(Stored data entries)
▶

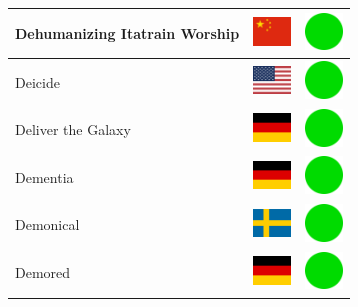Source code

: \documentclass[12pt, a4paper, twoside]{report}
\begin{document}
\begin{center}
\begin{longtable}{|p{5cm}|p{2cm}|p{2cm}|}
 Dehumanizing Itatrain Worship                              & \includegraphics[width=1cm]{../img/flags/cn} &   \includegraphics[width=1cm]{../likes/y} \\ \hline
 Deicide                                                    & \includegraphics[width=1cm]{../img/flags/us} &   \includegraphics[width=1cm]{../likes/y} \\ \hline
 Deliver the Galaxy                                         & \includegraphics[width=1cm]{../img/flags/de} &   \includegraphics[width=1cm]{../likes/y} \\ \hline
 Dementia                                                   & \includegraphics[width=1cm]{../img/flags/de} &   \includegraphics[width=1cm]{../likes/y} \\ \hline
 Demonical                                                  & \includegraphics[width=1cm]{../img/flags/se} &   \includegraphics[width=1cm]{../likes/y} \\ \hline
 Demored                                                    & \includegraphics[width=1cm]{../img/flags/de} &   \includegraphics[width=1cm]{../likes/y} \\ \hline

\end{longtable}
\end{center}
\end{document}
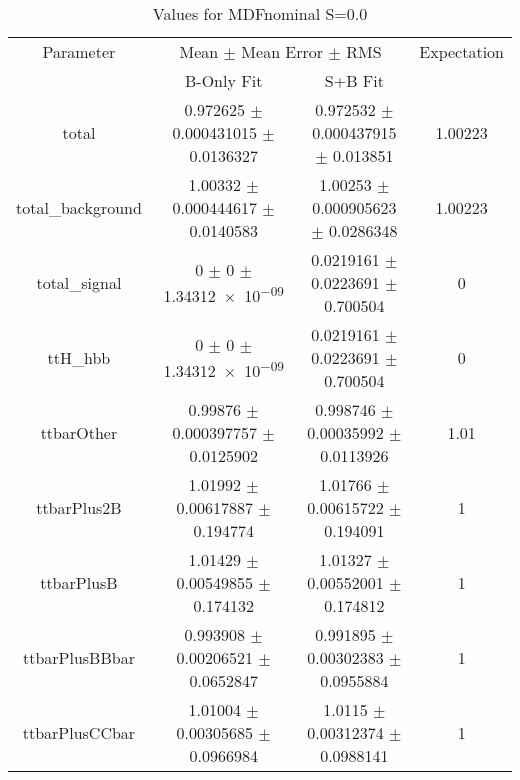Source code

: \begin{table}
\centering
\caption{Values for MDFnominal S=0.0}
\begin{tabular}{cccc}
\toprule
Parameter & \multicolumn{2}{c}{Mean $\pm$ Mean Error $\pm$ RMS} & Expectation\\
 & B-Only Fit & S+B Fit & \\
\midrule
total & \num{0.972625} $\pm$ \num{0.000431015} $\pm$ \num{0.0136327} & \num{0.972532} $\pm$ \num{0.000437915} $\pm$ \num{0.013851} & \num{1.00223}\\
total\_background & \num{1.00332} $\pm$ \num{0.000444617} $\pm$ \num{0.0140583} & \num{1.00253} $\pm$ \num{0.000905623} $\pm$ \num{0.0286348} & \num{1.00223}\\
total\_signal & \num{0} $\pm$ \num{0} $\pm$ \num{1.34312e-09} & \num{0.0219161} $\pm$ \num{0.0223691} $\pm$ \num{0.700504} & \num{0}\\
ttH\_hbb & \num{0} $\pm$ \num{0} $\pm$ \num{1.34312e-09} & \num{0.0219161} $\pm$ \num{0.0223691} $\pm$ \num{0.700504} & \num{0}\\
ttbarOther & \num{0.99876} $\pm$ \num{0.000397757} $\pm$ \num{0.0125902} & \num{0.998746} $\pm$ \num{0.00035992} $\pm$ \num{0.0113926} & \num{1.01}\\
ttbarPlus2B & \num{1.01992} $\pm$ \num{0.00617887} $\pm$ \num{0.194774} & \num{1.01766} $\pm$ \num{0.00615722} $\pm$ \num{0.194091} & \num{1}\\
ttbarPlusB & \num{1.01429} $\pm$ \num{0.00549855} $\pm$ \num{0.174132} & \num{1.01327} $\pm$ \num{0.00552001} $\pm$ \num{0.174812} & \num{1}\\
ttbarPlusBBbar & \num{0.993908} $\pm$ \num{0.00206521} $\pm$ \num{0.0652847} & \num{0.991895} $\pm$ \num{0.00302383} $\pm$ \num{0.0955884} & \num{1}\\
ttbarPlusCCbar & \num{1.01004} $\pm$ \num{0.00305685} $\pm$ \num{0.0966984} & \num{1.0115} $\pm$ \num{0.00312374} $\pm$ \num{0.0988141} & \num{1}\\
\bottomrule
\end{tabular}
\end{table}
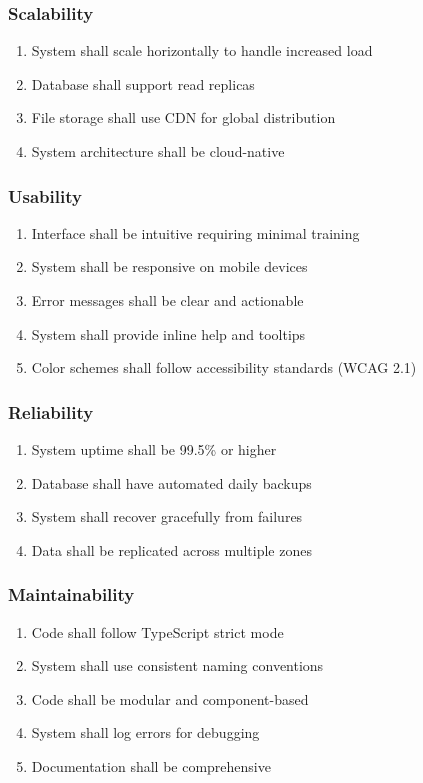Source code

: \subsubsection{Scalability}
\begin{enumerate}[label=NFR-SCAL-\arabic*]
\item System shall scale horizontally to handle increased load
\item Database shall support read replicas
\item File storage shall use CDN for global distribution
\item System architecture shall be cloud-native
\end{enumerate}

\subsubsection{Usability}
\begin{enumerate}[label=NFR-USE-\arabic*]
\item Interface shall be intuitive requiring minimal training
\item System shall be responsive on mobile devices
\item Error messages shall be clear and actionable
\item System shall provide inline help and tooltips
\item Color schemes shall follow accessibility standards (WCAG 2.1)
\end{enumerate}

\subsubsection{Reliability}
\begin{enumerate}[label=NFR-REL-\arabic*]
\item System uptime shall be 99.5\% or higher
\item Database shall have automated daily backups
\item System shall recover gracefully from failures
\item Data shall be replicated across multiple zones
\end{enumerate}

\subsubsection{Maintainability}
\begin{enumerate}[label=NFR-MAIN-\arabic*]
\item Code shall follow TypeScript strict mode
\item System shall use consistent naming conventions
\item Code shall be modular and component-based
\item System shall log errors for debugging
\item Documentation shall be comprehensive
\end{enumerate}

◀
▶

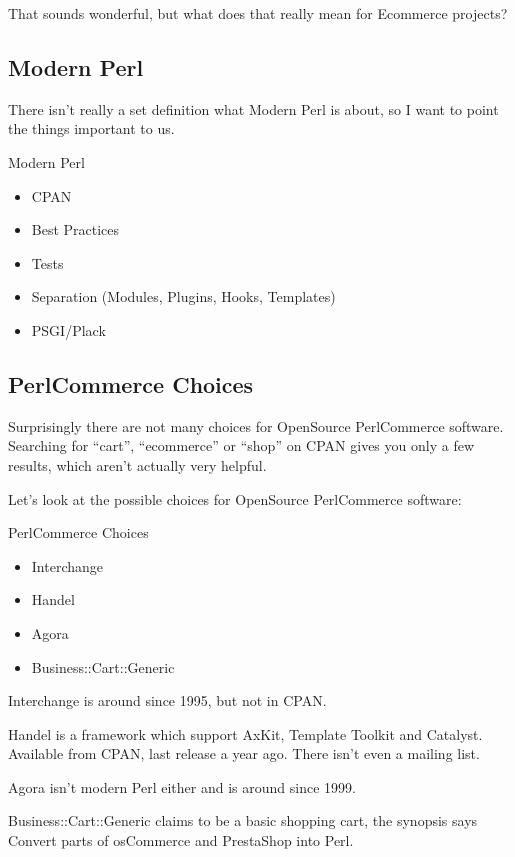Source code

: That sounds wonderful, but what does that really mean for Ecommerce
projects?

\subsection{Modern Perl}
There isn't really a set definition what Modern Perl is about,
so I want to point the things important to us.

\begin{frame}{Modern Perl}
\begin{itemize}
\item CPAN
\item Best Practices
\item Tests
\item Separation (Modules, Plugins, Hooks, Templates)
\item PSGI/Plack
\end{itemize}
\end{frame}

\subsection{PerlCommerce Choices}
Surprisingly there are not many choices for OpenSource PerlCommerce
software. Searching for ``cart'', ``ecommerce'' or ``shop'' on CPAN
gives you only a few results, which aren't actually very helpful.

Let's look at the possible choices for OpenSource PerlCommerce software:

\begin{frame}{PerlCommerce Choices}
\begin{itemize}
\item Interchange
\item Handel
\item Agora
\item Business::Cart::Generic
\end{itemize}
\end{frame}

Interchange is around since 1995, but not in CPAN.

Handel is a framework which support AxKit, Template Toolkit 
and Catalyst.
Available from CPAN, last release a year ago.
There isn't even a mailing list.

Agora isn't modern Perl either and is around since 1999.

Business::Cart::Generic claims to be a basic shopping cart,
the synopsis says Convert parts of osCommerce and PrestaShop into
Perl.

◀

Task details: Number of lines in the records above holding the word "OpenSource": state it and nothing else.

Task result: 2